Secondly was overdraft facility advanced to the defendant? The offer letter produced in court is signed by 2 officials of the defendant. Terms of the facility are attached to the letter of offer. Bank statement has also been produced showing the amount owing from the defendant to the plaintiff. There is evidence on part of the defendant disputing the amount owing. I agree with Warsmae J in the above cited authority that no money is given for free. Money was advanced to the defendant in form of overdraft. There is no evidence to the efffect that the amount was disputed, the plaintiff is entitled payment of money advanced plus interest.

Thirdly, is the defendant indebted to the plaintiff? Having established that an overdraft was issued the defendant, the question that follow is, is there any prove of payment or dispute of the amount owing? On perusal of the correspondences produced the amount claimed herein is specified. No evidence has been adduced to rebut the plaintiff’s evidence. The amount claimed remain unchallenged and is therefore owing from the defendant to the plaintiff.
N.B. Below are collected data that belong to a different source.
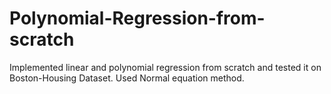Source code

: # Polynomial-Regression-from-scratch
Implemented linear and polynomial regression from scratch and tested it on Boston-Housing Dataset. Used Normal equation method.
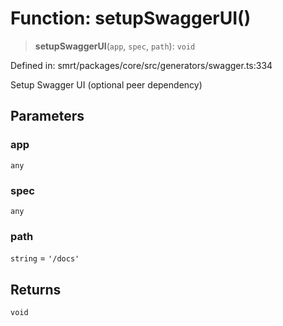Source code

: # Function: setupSwaggerUI()

> **setupSwaggerUI**(`app`, `spec`, `path`): `void`

Defined in: smrt/packages/core/src/generators/swagger.ts:334

Setup Swagger UI (optional peer dependency)

## Parameters

### app

`any`

### spec

`any`

### path

`string` = `'/docs'`

## Returns

`void`
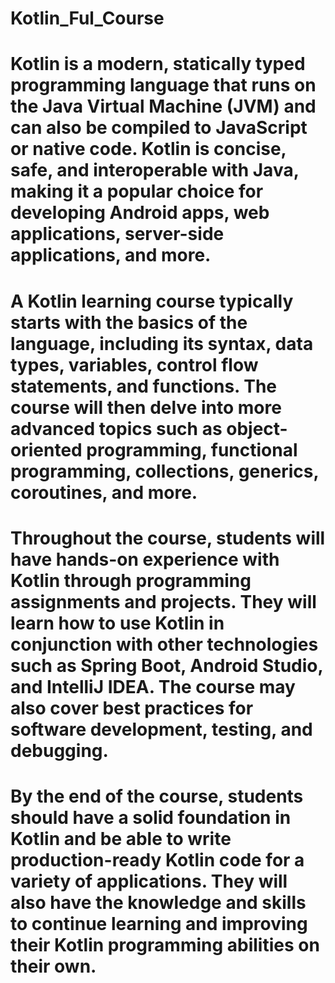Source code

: # Kotlin_Ful_Course
 


# Kotlin is a modern, statically typed programming language that runs on the Java Virtual Machine (JVM) and can also be compiled to JavaScript or native code. Kotlin is concise, safe, and interoperable with Java, making it a popular choice for developing Android apps, web applications, server-side applications, and more.


# A Kotlin learning course typically starts with the basics of the language, including its syntax, data types, variables, control flow statements, and functions. The course will then delve into more advanced topics such as object-oriented programming, functional programming, collections, generics, coroutines, and more.

# Throughout the course, students will have hands-on experience with Kotlin through programming assignments and projects. They will learn how to use Kotlin in conjunction with other technologies such as Spring Boot, Android Studio, and IntelliJ IDEA. The course may also cover best practices for software development, testing, and debugging.

# By the end of the course, students should have a solid foundation in Kotlin and be able to write production-ready Kotlin code for a variety of applications. They will also have the knowledge and skills to continue learning and improving their Kotlin programming abilities on their own.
From the foregoing I find that the plaintiff has proved its case against the defendant. I proceed to enter judgment for the plaintiff against the defendant for kshs 2,908,041. 81 plus interest and costs of this suit. I note that to arrive at the above amount above Interest had been charged at 29. 5% from the time of advancing the credit facility. I find that to continue calculating at that rate would be oppressive on part of the defendant bearing in mind that the debits reflected in the statement produced relate to interest accruing monthly. I find it fair and just to order that interest be charged at court’s rate. Interest on kshs 2,908,041. 81 be charged at courts rate from the time of filing this suit till payment in full.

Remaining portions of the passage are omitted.